El sanchismo lleva mucho tiempo queriendo utilizar a la monarquía, agita al Rey, lo envía a un sitio y a otro, según sus conveniencias; veta sus viajes, de hecho, ya ocurrió hace años cuando para favorecer a los independentistas prohibió su desplazamiento a Barcelona, haciéndole faltar por primera vez a la entrega de despachos a los nuevos jueces, con profundo enfado del estamento judicial. Lo último ha sido en estos días, cuando han situado al monarca en una difícil encrucijada pretendiendo que asistiese al primer aquelarre de los cien que piensan celebrar este año para conmemorar las cinco décadas de la muerte de Franco. La mayoría de los españoles actuales apenas han conocido al dictador y los que sí lo conocimos hemos procurado olvidarlo lo antes posible. La única finalidad de tales celebraciones es, una vez más, la división de la sociedad, que es de lo que vive el sanchismo.
Es lógico que el Rey en su discurso de Navidad hiciese referencia a la polarización política. Es razonable que censurase la falta de consenso y la lucha política atronadora. Y está también justificado que no señalase a los responsables, ya que el Rey reina, pero no gobierna y no debe entrar por tanto en atacar o beneficiar a ninguna fuerza política. Resulta explicable también que los medios de comunicación hayan resaltado del discurso del monarca precisamente la denuncia de la falta de todo diálogo y entendimiento político.

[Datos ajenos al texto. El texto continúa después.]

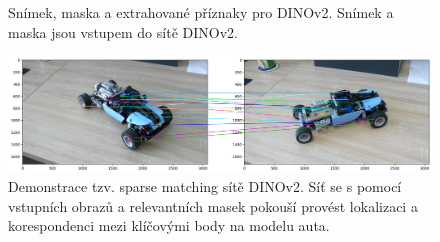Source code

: \begin{figure}[H]
\centering

\newcommand{\subfiguresize}{.15\textwidth}
\newcommand{\imagewidth}{1.0in}
\newcommand{\hspacesize}{.00in}

\newcommand{\insertimage}[1]{%
  \begin{minipage}{\imagewidth}
    \centering
    \texttt{[image: \#1]}
  \end{minipage}
}

\hspace{\hspacesize}%
\hspace{\hspacesize}%
\caption[Snímek, maska a extrahované příznaky pro DINOv2]
{Snímek, maska a extrahované příznaky pro DINOv2. Snímek a maska jsou vstupem do sítě DINOv2. }
\label{fig:dinov2_masks}
\end{figure}

\begin{figure}[H]
\centering
\includegraphics[width=1.0\textwidth,keepaspectratio]{Figures/dinov2demo.png}
\caption[Demonstrace tzv. sparse matching sítě DINOv2]{Demonstrace tzv. sparse matching sítě DINOv2. Síť se s pomocí vstupních obrazů a relevantních masek pokouší provést lokalizaci a korespondenci mezi klíčovými body na modelu auta.}
\label{fig:dinov2_sparse_car_lego}
\end{figure}

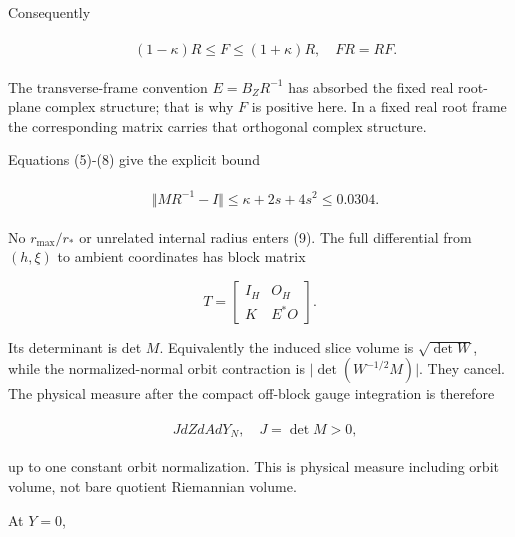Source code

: Consequently

\begin{gather*}
\begin{aligned}
& (1-\kappa )R \le  F \le  (1+\kappa )R, \quad  FR=RF.
\end{aligned}\tag{8}
\end{gather*}

The transverse-frame convention \(E=B_{Z} R^{-1}\) has absorbed the
fixed real root-plane complex structure; that is why \(F\) is positive
here. In a fixed real root frame the corresponding matrix carries that
orthogonal complex structure.

Equations (5)-(8) give the explicit bound

\begin{gather*}
\begin{aligned}
& \Vert M R^{-1}-I\Vert  \le  \kappa +2s+4s^{2} \le 0.0304.
\end{aligned}\tag{9}
\end{gather*}

No \(r_{\max}/r_{*}\) or unrelated internal radius enters (9). The full
differential from \((h,\xi )\) to ambient coordinates has block matrix

\[T=\begin{bmatrix}I_H&O_H\\K&E^{*}O\end{bmatrix}.\]

Its determinant is det \(M\). Equivalently the induced slice volume is
\(\sqrt{\det  W}\), while the normalized-normal orbit contraction is
\(\vert \det (W^{-1/2}M)\vert\). They cancel. The physical measure after
the compact off-block gauge integration is therefore

\begin{gather*}
\begin{aligned}
& J dZ dA dY_{N}, \quad  J=\det  M>0,
\end{aligned}\tag{10}
\end{gather*}

up to one constant orbit normalization. This is physical measure
including orbit volume, not bare quotient Riemannian volume.

At \(Y=0\),

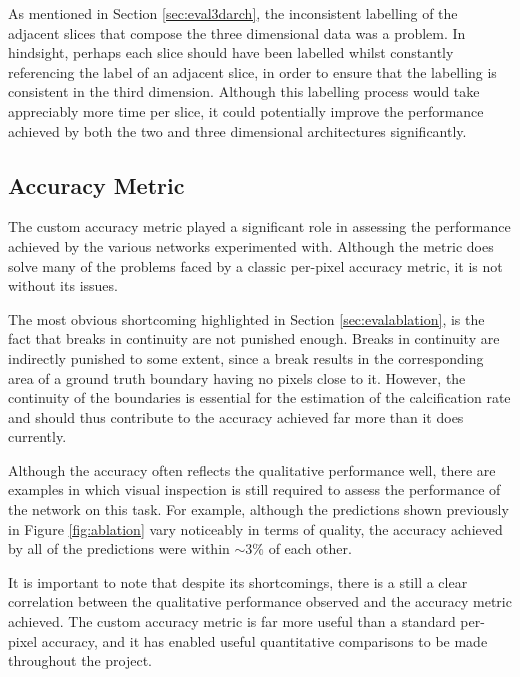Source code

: As mentioned in Section \ref{sec:eval3darch}, the inconsistent labelling of the adjacent slices that compose the three dimensional data was a problem. In hindsight, perhaps each slice should have been labelled whilst constantly referencing the label of an adjacent slice, in order to ensure that the labelling is consistent in the third dimension. Although this labelling process would take appreciably more time per slice, it could potentially improve the performance achieved by both the two and three dimensional architectures significantly.

\subsection{Accuracy Metric}
\label{sec:evalaccuracy}

The custom accuracy metric played a significant role in assessing the performance achieved by the various networks experimented with. Although the metric does solve many of the problems faced by a classic per-pixel accuracy metric, it is not without its issues.

The most obvious shortcoming highlighted in Section \ref{sec:evalablation}, is the fact that breaks in continuity are not punished enough. Breaks in continuity are indirectly punished to some extent, since a break results in the corresponding area of a ground truth boundary having no pixels close to it. However, the continuity of the boundaries is essential for the estimation of the calcification rate and should thus contribute to the accuracy achieved far more than it does currently.

Although the accuracy often reflects the qualitative performance well, there are examples in which visual inspection is still required to assess the performance of the network on this task. For example, although the predictions shown previously in Figure \ref{fig:ablation} vary noticeably in terms of quality, the accuracy achieved by all of the predictions were within ${\sim}3\%$ of each other.

It is important to note that despite its shortcomings, there is a still a clear correlation between the qualitative performance observed and the accuracy metric achieved. The custom accuracy metric is far more useful than a standard per-pixel accuracy, and it has enabled useful quantitative comparisons to be made throughout the project.


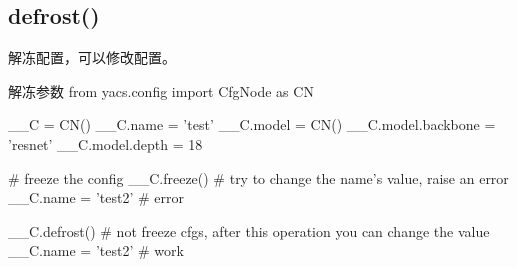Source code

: \documentclass[11pt]{article}
\begin{document}
\subsection{defrost()}
解冻配置，可以修改配置。
\begin{Python}{解冻参数}
	from yacs.config import CfgNode as CN
	
	__C = CN()
	__C.name = 'test'
	__C.model = CN()
	__C.model.backbone = 'resnet'
	__C.model.depth = 18
	
	# freeze the config
	__C.freeze()
	# try to change the name's value, raise an error
	__C.name = 'test2'  # error
	
	__C.defrost() # not freeze cfgs, after this operation you can change the value
	__C.name = 'test2'  # work
\end{Python}
\end{document}

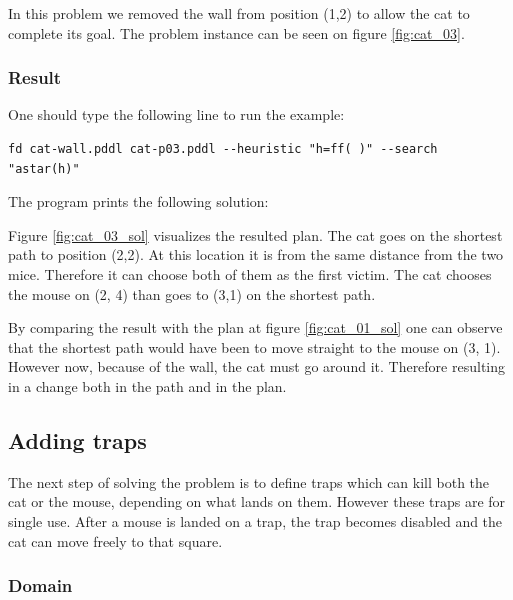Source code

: In this problem we removed the wall from position (1,2) to allow the cat to complete its goal. The problem instance can be seen on figure \ref{fig:cat_03}.




\subsubsection{Result}

One should type the following line to run the example: 

\begin{lstlisting}[numbers=none]
fd cat-wall.pddl cat-p03.pddl --heuristic "h=ff( )" --search "astar(h)"
\end{lstlisting}

The program prints the following solution:



Figure \ref{fig:cat_03_sol} visualizes the resulted plan. The cat goes on the shortest path to position (2,2). At this location it is from the same distance from the two mice. Therefore it can choose both of them as the first victim. The cat chooses the mouse on (2, 4) than goes to (3,1) on the shortest path. 

By comparing the result with the plan at figure \ref{fig:cat_01_sol} one can observe that the shortest path would have been to move straight to the mouse on (3, 1). However now, because of the wall, the cat must go around it. Therefore resulting in a change both in the path and in the plan.









\subsection{Adding traps}

The next step of solving the problem is to define traps which can kill both the cat or the mouse, depending on what lands on them. However these traps are for single use. After a mouse is landed on a trap, the trap becomes disabled and the cat can move freely to that square.


\subsubsection{Domain}

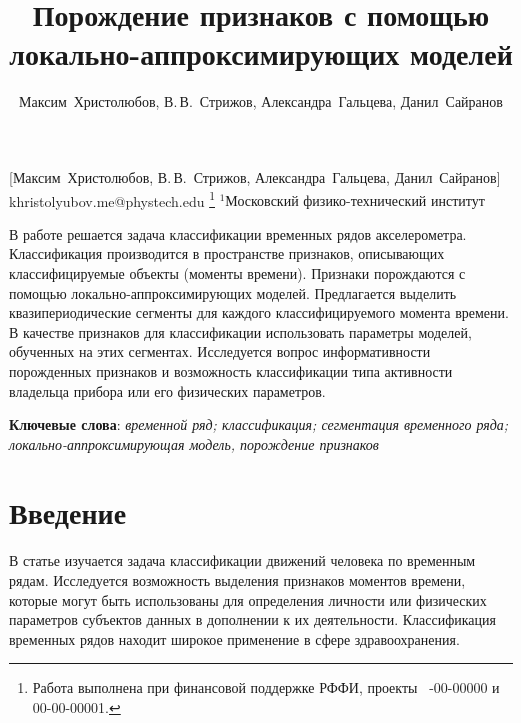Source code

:\documentclass[12pt, twoside]{article}
\begin{document}
\title
    [Порождение признаков с помощью локально-аппроксимирующих моделей] %
    {Порождение признаков с помощью локально-аппроксимирующих моделей}
\author
    [Максим~Христолюбов, В.\,В.~Стрижов] %
    {Максим~Христолюбов, В.\,В.~Стрижов, Александра~Гальцева, Данил~Сайранов} %
    [Максим~Христолюбов, В.\,В.~Стрижов, Александра~Гальцева, Данил~Сайранов] %
\email
    {khristolyubov.me@phystech.edu}
\thanks
    {Работа выполнена при
     финансовой поддержке РФФИ, проекты \No\ -00-00000 и 00-00-00001.}
\organization
    {$^1$Московский физико-технический институт}
\abstract
    {В работе решается задача классификации временных рядов акселерометра. Классификация производится в пространстве признаков, описывающих классифицируемые объекты (моменты времени). Признаки порождаются с помощью локально-аппроксимирующих моделей.  Предлагается выделить квазипериодические сегменты для каждого классифицируемого момента времени. В качестве признаков для классификации использовать параметры моделей, обученных на этих сегментах. Исследуется вопрос информативности порожденных признаков и возможность классификации типа активности владельца прибора или его физических параметров.
	
\bigskip
\noindent
\textbf{Ключевые слова}: \emph {временной ряд; классификация; сегментация временного ряда; локально-аппроксимирующая модель, порождение признаков}
}

\maketitle
\linenumbers

\section{Введение}

В статье изучается задача классификации движений человека по временным рядам. Исследуется возможность выделения признаков моментов времени, которые могут быть использованы для определения личности или физических параметров субъектов данных в дополнении к их деятельности. Классификация временных рядов находит широкое применение в сфере здравоохранения.
\end{document}
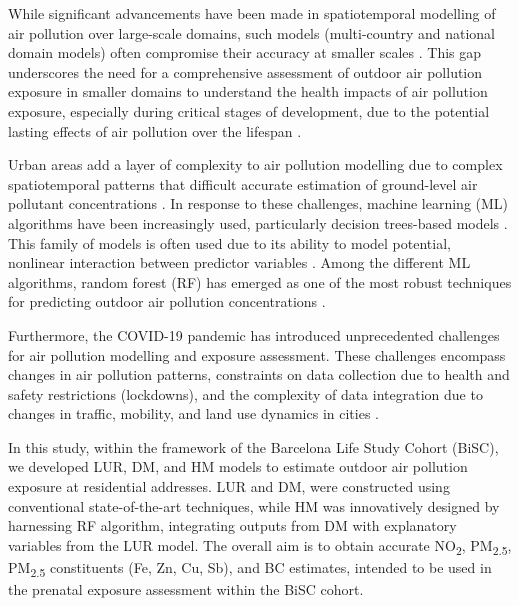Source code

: \documentclass{article}
\begin{document}
While significant advancements have been made in spatiotemporal modelling of air pollution over large-scale domains, such models (multi-country and national domain models) often compromise their accuracy at smaller scales \cite{dehoogh2016, chen2019, chen2020, shen2022}. This gap underscores the need for a comprehensive assessment of outdoor air pollution exposure in smaller domains to understand the health impacts of air pollution exposure, especially during critical stages of development, due to the potential lasting effects of air pollution over the lifespan \cite{selevan2000, wick2010, ghosh2021}. 

Urban areas add a layer of complexity to air pollution modelling due to complex spatiotemporal patterns that difficult accurate estimation of ground-level air pollutant concentrations \cite{sokhi2022}. In response to these challenges, machine learning (ML) algorithms have been increasingly used, particularly decision trees-based models \cite{liu2022}. This family of models is often used due to its ability to model potential, nonlinear interaction between predictor variables \cite{liu2022treebased}. Among the different ML algorithms, random forest (RF) has emerged as one of the most robust techniques for predicting outdoor air pollution concentrations \cite{chen2019, chen2020, stafoggia2019, stafoggia2020, schneider2020, mila2023}.

Furthermore, the COVID-19 pandemic has introduced unprecedented challenges for air pollution modelling and exposure assessment. These challenges encompass changes in air pollution patterns, constraints on data collection due to health and safety restrictions (lockdowns), and the complexity of data integration due to changes in traffic, mobility, and land use dynamics in cities \cite{gonzalez2022, querol2021}. 
 
In this study, within the framework of the Barcelona Life Study Cohort (BiSC), we developed LUR, DM, and HM models to estimate outdoor air pollution exposure at residential addresses. LUR and DM, were constructed using conventional state-of-the-art techniques, while HM was innovatively designed by harnessing RF algorithm, integrating outputs from DM with explanatory variables from the LUR model. The overall aim is to obtain accurate NO\textsubscript{2}, PM\textsubscript{2.5}, PM\textsubscript{2.5} constituents (Fe, Zn, Cu, Sb), and BC estimates, intended to be used in the prenatal exposure assessment within the BiSC cohort. 

\end{document}
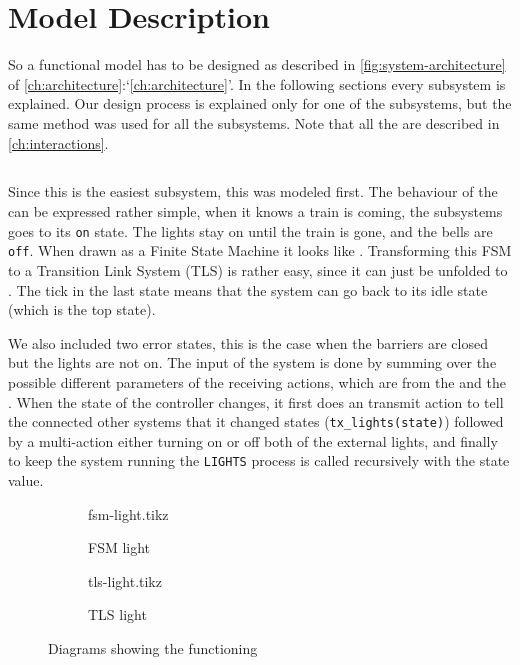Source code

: \documentclass[final]{report}
\begin{document}
\chapter{Model Description}
So a functional model has to be designed as described in \cref{fig:system-architecture} of \cref{ch:architecture}:`\cref{ch:architecture}'.
In the following sections every subsystem is explained.
Our design process is explained only for one of the subsystems, but the same method was used for all the subsystems.
Note that all the  are described in \cref{ch:interactions}.


\section{}
Since this is the easiest subsystem, this was modeled first.
The behaviour of the  can be expressed rather simple, when it knows a train is coming, the subsystems goes to its \texttt{on} state.
The lights stay on until the train is gone, and the bells are \texttt{off}.
When drawn as a Finite State Machine it looks like \label{fig:fsm-light}.
Transforming this FSM to a Transition Link System (TLS) is rather easy, since it can just be unfolded to \label{fig:tls-light}.
The tick in the last state means that the system can go back to its idle state (which is the top state).

We also included two error states, this is the case when the barriers are closed but the lights are not on.
The input of the system is done by summing over the possible different parameters of the receiving actions, which are from the  and the .
When the state of the controller changes, it first does an transmit action to tell the connected other systems that it changed states (\texttt{tx\_lights(state)}) followed by a multi-action either turning on or off both of the external lights, and finally to keep the system running the \texttt{LIGHTS} process is called recursively with the state value.

\begin{figure}[H]
    \centering
        \begin{subfigure}[b]{0.4\textwidth}
    \centering
            {fsm-light.tikz}
            \caption{FSM light}
            \label{fig:fsm-light}
        \end{subfigure}
        \begin{subfigure}[b]{0.4\textwidth}
    \centering
            {tls-light.tikz}
            \caption{TLS light}
            \label{fig:tls-light}
        \end{subfigure}
    \caption{Diagrams showing the functioning }
    \label{fig:light}
\end{figure}
\end{document}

Lo que ya no es tan lógico es que todos ellos se mantengan también en la neutralidad y la equidistancia, en el buenismo, repartiendo las culpas por igual, y no me refiero solo a los medios oficialistas o a los tertulianos incondicionales del sanchismo, sino a la mayoría, perteneciente a todas las tendencias. El tema tiene gran importancia porque esta polarización no es algo accidental provocado por los vicios o deformaciones coyunturales de las formaciones políticas. Se trata, por el contrario, de un antagonismo de carácter fundamental, consustancial a la realidad política impuesta por Sánchez. Y es precisamente esta característica intrínseca la que hace tan difícil un posible cambio.
Es en este enfrentamiento en el que se fundamenta toda la historia política del sanchismo. Todo lo que es Sánchez se asienta en la guerra civil, en la provocación, en la división. Todo comenzó con el “no es no” y su negativa en 2016 a ni siquiera sentarse con Rajoy a dialogar. Cualquier acuerdo con él, que había ganado las elecciones, le impedía llegar a ser presidente de Gobierno. Desde las segundas primarias hasta los momentos actuales, el máximo argumento, casi el único, ha sido el miedo a la derecha, acentuando el guerracivilismo. Todo es lícito con tal de que el que PP no acceda al gobierno. Sánchez en realidad nunca ha tenido nada que ofrecer, como no sea la polarización.
Esa dinámica amigo-enemigo, adoptada por el presidente del Gobierno como estrategia para mantenerse en el poder, le obliga a romper toda posibilidad de pacto de Estado. Anatematizar a la oposición obstaculiza cualquier acuerdo, puesto que realizarlo resultaría contradictorio con esa concepción maniquea de la realidad política. El enfrentamiento no es algo coyuntural que pueda evitarse. Constituye la propia esencia del sanchismo. A la oposición solo le queda una opción: aceptar el combate.